**ASSIGNED TASK:** The reply should hold every line of the listing exactly, and none of its images.

**DATA SECTION:**
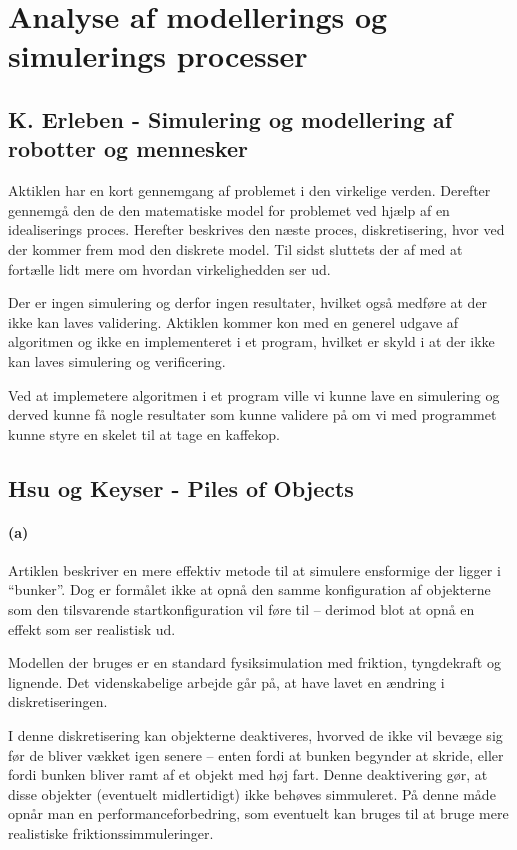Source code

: \section{Analyse af modellerings og simulerings processer}

\subsection{K. Erleben - Simulering og modellering af robotter og mennesker}
Aktiklen har en kort gennemgang af problemet i den virkelige verden. Derefter
gennemgå den de den matematiske model for problemet ved hjælp af en
idealiserings proces. Herefter beskrives den næste proces, diskretisering, hvor
ved der kommer frem mod den diskrete model. Til sidst sluttets der af med at
fortælle lidt mere om hvordan virkelighedden ser ud.

Der er ingen simulering og derfor ingen resultater, hvilket også medføre at
der ikke kan laves validering. Aktiklen kommer kon med en generel udgave af
algoritmen og ikke en implementeret i et program, hvilket er skyld i at der
ikke kan laves simulering og verificering.


Ved at implemetere algoritmen i et program ville vi kunne lave en simulering og
derved kunne få nogle resultater som kunne validere på om vi med programmet
kunne styre en skelet til at tage en kaffekop.

\subsection{Hsu og Keyser - Piles of Objects}
\paragraph{(a)}
Artiklen beskriver en mere effektiv metode til at simulere ensformige der ligger
i ``bunker''. Dog er formålet ikke at opnå den samme konfiguration af objekterne
som den tilsvarende startkonfiguration vil føre til -- derimod blot at opnå en
effekt som ser realistisk ud.

Modellen der bruges er en standard fysiksimulation med friktion, tyngdekraft og
lignende. Det videnskabelige arbejde går på, at have lavet en ændring i
diskretiseringen.

I denne diskretisering kan objekterne deaktiveres, hvorved de
ikke vil bevæge sig før de bliver vækket igen senere -- enten fordi at bunken
begynder at skride, eller fordi bunken bliver ramt af et objekt med høj fart.
Denne deaktivering gør, at disse objekter (eventuelt midlertidigt) ikke behøves
simmuleret. På denne måde opnår man en performanceforbedring, som eventuelt kan
bruges til at bruge mere realistiske friktionssimmuleringer.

**RESPONSE TO THE EXERCISE:**
Source code

: \section{Analyse af modellerings og simulerings processer}

\subsection{K. Erleben - Simulering og modellering af robotter og mennesker}
Aktiklen har en kort gennemgang af problemet i den virkelige verden. Derefter
gennemgå den de den matematiske model for problemet ved hjælp af en
idealiserings proces. Herefter beskrives den næste proces, diskretisering, hvor
ved der kommer frem mod den diskrete model. Til sidst sluttets der af med at
fortælle lidt mere om hvordan virkelighedden ser ud.

Der er ingen simulering og derfor ingen resultater, hvilket også medføre at
der ikke kan laves validering. Aktiklen kommer kon med en generel udgave af
algoritmen og ikke en implementeret i et program, hvilket er skyld i at der
ikke kan laves simulering og verificering.


Ved at implemetere algoritmen i et program ville vi kunne lave en simulering og
derved kunne få nogle resultater som kunne validere på om vi med programmet
kunne styre en skelet til at tage en kaffekop.

\subsection{Hsu og Keyser - Piles of Objects}
\paragraph{(a)}
Artiklen beskriver en mere effektiv metode til at simulere ensformige der ligger
i ``bunker''. Dog er formålet ikke at opnå den samme konfiguration af objekterne
som den tilsvarende startkonfiguration vil føre til -- derimod blot at opnå en
effekt som ser realistisk ud.

Modellen der bruges er en standard fysiksimulation med friktion, tyngdekraft og
lignende. Det videnskabelige arbejde går på, at have lavet en ændring i
diskretiseringen.

I denne diskretisering kan objekterne deaktiveres, hvorved de
ikke vil bevæge sig før de bliver vækket igen senere -- enten fordi at bunken
begynder at skride, eller fordi bunken bliver ramt af et objekt med høj fart.
Denne deaktivering gør, at disse objekter (eventuelt midlertidigt) ikke behøves
simmuleret. På denne måde opnår man en performanceforbedring, som eventuelt kan
bruges til at bruge mere realistiske friktionssimmuleringer.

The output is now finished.